What will happen if CLIP image representation is used to replace SSL representation?

tanbuzheng commented 3 months ago

Hi, author! Thanks for your sharing! You do an impressive work! I have two question. The first is what will happen if CLIP image representation is used to replace SSL representation in the first two stages. The second is why not also adopt a diffusion model in the third stage? Compared with the diffusion models, what are the advantages of using mage?

Looking forward to your reply!

LTH14 commented 3 months ago

Thanks for your interest! You can definitely use CLIP image representation, or in general, any representation to replace the Moco v3 representation. In the paper, we mainly focus on the unconditional generation setting, where labels are not available. Therefore, we don't use CLIP in the paper as it uses text data to train the encoder, but it is definitely possible.
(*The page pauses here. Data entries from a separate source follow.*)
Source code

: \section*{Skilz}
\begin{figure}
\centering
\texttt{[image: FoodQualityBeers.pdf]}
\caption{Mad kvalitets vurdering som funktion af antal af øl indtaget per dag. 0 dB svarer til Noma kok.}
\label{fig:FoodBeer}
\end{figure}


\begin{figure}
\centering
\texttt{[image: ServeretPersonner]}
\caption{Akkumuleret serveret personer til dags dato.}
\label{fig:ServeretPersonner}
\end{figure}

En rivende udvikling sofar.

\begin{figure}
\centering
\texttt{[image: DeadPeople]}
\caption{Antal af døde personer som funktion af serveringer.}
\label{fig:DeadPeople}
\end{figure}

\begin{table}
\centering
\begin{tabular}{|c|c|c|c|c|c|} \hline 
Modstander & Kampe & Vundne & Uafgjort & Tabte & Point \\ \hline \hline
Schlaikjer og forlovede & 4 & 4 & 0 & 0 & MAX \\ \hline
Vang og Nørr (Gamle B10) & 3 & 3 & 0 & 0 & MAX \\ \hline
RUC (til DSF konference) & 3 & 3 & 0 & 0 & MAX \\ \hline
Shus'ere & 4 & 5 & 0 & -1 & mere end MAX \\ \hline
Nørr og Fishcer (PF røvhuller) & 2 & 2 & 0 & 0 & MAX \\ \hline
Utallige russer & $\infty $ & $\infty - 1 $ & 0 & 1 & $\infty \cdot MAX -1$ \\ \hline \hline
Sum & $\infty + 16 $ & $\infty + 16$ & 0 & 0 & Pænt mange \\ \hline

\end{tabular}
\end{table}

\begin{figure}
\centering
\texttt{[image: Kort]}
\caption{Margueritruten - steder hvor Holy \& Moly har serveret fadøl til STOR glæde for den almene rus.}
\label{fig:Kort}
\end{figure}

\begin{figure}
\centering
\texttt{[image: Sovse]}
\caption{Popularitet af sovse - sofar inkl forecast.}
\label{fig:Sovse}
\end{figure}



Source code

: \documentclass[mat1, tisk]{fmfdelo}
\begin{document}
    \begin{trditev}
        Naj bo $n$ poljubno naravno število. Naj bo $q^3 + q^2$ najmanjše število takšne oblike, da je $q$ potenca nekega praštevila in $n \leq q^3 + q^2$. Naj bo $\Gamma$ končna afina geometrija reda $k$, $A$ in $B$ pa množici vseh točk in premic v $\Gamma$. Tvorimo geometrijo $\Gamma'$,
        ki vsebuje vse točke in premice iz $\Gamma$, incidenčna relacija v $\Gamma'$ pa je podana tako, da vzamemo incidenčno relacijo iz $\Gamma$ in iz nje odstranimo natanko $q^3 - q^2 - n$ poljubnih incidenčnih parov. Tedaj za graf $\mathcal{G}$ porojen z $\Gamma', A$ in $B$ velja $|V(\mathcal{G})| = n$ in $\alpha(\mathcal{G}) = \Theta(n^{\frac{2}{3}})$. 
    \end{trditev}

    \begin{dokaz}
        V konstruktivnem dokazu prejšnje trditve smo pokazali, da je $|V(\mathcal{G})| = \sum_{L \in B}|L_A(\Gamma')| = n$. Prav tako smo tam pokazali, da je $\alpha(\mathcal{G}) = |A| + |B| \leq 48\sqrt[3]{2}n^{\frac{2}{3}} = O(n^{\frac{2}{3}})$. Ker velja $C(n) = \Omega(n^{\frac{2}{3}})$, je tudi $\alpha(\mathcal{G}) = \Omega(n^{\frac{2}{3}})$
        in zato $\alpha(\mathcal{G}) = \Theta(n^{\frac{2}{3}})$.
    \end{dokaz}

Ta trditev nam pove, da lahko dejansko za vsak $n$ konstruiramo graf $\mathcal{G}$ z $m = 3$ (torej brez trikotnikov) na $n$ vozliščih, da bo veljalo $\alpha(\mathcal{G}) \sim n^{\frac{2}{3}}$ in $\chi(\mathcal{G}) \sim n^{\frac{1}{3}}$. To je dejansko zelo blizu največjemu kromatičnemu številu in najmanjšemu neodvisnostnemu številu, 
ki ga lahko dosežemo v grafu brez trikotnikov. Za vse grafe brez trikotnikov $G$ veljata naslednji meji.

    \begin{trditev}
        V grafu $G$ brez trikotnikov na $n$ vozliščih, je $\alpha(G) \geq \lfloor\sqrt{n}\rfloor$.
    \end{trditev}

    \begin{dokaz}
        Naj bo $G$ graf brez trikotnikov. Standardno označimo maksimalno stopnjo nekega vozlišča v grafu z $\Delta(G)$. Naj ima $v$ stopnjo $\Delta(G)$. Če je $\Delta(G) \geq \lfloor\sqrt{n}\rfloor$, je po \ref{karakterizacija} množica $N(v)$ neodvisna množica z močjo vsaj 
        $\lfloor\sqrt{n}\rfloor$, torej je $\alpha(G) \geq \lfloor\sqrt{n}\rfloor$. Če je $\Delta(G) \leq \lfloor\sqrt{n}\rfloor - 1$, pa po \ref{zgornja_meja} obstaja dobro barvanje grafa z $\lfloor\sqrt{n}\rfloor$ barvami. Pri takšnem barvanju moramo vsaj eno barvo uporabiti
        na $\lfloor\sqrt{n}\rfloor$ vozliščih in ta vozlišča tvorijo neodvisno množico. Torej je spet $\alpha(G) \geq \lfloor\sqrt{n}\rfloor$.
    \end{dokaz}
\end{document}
The third stage can actually be any modern image generator. In Table 1 and Figure 2, we show that RCG significantly improves all these generators, no matter MAGE or diffusion models. One advantage of MAGE is that it achieves a much better unconditional generation performance on its own (compared with diffusion models). Therefore, when combined with RCG, MAGE achieves the best unconditional generation performance among all competitors.

tanbuzheng commented 3 months ago

Thanks for your reply! I have limited computing resources, only 1-2 3090 GPUs. Does it support training the diffusion model on 256x256 resolution?
If I just want to train MAGE on imagenet1k, how long will it take?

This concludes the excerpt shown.